Problem
An exact transcription of all the records, free of pictures, is the expected answer.

Records from a data collection

-*-*-

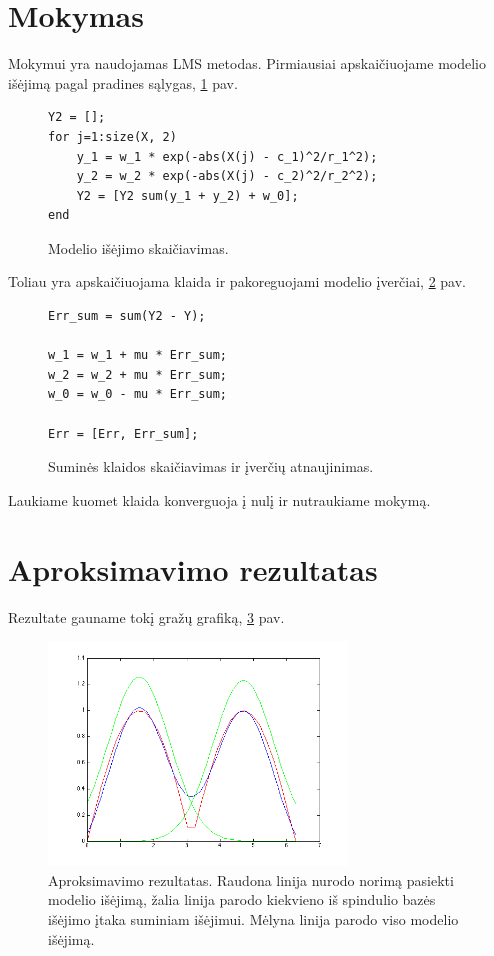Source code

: \documentclass[11pt, a4paper, lithuanian]{article}
\begin{document}
    \section{Mokymas}

    Mokymui yra naudojamas LMS metodas. Pirmiausiai apskaičiuojame modelio išėjimą pagal pradines sąlygas, \ref{code:modelio_isejimo_skaiciavimas} pav.

    \begin{figure}[h]
      \centering
      \caption{Modelio išėjimo skaičiavimas.}
      \label{code:modelio_isejimo_skaiciavimas}
      \begin{lstlisting}
Y2 = [];
for j=1:size(X, 2)
    y_1 = w_1 * exp(-abs(X(j) - c_1)^2/r_1^2);
    y_2 = w_2 * exp(-abs(X(j) - c_2)^2/r_2^2);
    Y2 = [Y2 sum(y_1 + y_2) + w_0];
end
      \end{lstlisting}
    \end{figure}

    Toliau yra apskaičiuojama klaida ir pakoreguojami modelio įverčiai, \ref{code:sumines_klaidos_skaiciavimas} pav.

    \begin{figure}[h]
      \centering
      \caption{Suminės klaidos skaičiavimas ir įverčių atnaujinimas.}
      \label{code:sumines_klaidos_skaiciavimas}
      \begin{lstlisting}
Err_sum = sum(Y2 - Y);
    
w_1 = w_1 + mu * Err_sum;
w_2 = w_2 + mu * Err_sum;
w_0 = w_0 - mu * Err_sum;

Err = [Err, Err_sum];
      \end{lstlisting}
    \end{figure}

    Laukiame kuomet klaida konverguoja į nulį ir nutraukiame mokymą. 

    \section{Aproksimavimo rezultatas}

    Rezultate gauname tokį gražų grafiką, \ref{fig:aproksimavimo_rezultatas} pav.

    \begin{figure}[!ht]
      \centering
      \includegraphics[width=300px]{img/rezultatas.png}
      \caption{Aproksimavimo rezultatas. Raudona linija nurodo norimą pasiekti modelio išėjimą, žalia linija parodo kiekvieno iš spindulio bazės išėjimo įtaka suminiam išėjimui. Mėlyna linija parodo viso modelio išėjimą.}
      \label{fig:aproksimavimo_rezultatas}
    \end{figure}
\end{document}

-*-*-

Answer
Source code

: \documentclass[11pt, a4paper, lithuanian]{article}
\begin{document}
    \section{Mokymas}

    Mokymui yra naudojamas LMS metodas. Pirmiausiai apskaičiuojame modelio išėjimą pagal pradines sąlygas, \ref{code:modelio_isejimo_skaiciavimas} pav.

    \begin{figure}[h]
      \centering
      \caption{Modelio išėjimo skaičiavimas.}
      \label{code:modelio_isejimo_skaiciavimas}
      \begin{lstlisting}
Y2 = [];
for j=1:size(X, 2)
    y_1 = w_1 * exp(-abs(X(j) - c_1)^2/r_1^2);
    y_2 = w_2 * exp(-abs(X(j) - c_2)^2/r_2^2);
    Y2 = [Y2 sum(y_1 + y_2) + w_0];
end
      \end{lstlisting}
    \end{figure}

    Toliau yra apskaičiuojama klaida ir pakoreguojami modelio įverčiai, \ref{code:sumines_klaidos_skaiciavimas} pav.

    \begin{figure}[h]
      \centering
      \caption{Suminės klaidos skaičiavimas ir įverčių atnaujinimas.}
      \label{code:sumines_klaidos_skaiciavimas}
      \begin{lstlisting}
Err_sum = sum(Y2 - Y);
    
w_1 = w_1 + mu * Err_sum;
w_2 = w_2 + mu * Err_sum;
w_0 = w_0 - mu * Err_sum;

Err = [Err, Err_sum];
      \end{lstlisting}
    \end{figure}

    Laukiame kuomet klaida konverguoja į nulį ir nutraukiame mokymą. 

    \section{Aproksimavimo rezultatas}

    Rezultate gauname tokį gražų grafiką, \ref{fig:aproksimavimo_rezultatas} pav.

    \begin{figure}[!ht]
      \centering
      \includegraphics[width=300px]{img/rezultatas.png}
      \caption{Aproksimavimo rezultatas. Raudona linija nurodo norimą pasiekti modelio išėjimą, žalia linija parodo kiekvieno iš spindulio bazės išėjimo įtaka suminiam išėjimui. Mėlyna linija parodo viso modelio išėjimą.}
      \label{fig:aproksimavimo_rezultatas}
    \end{figure}
\end{document}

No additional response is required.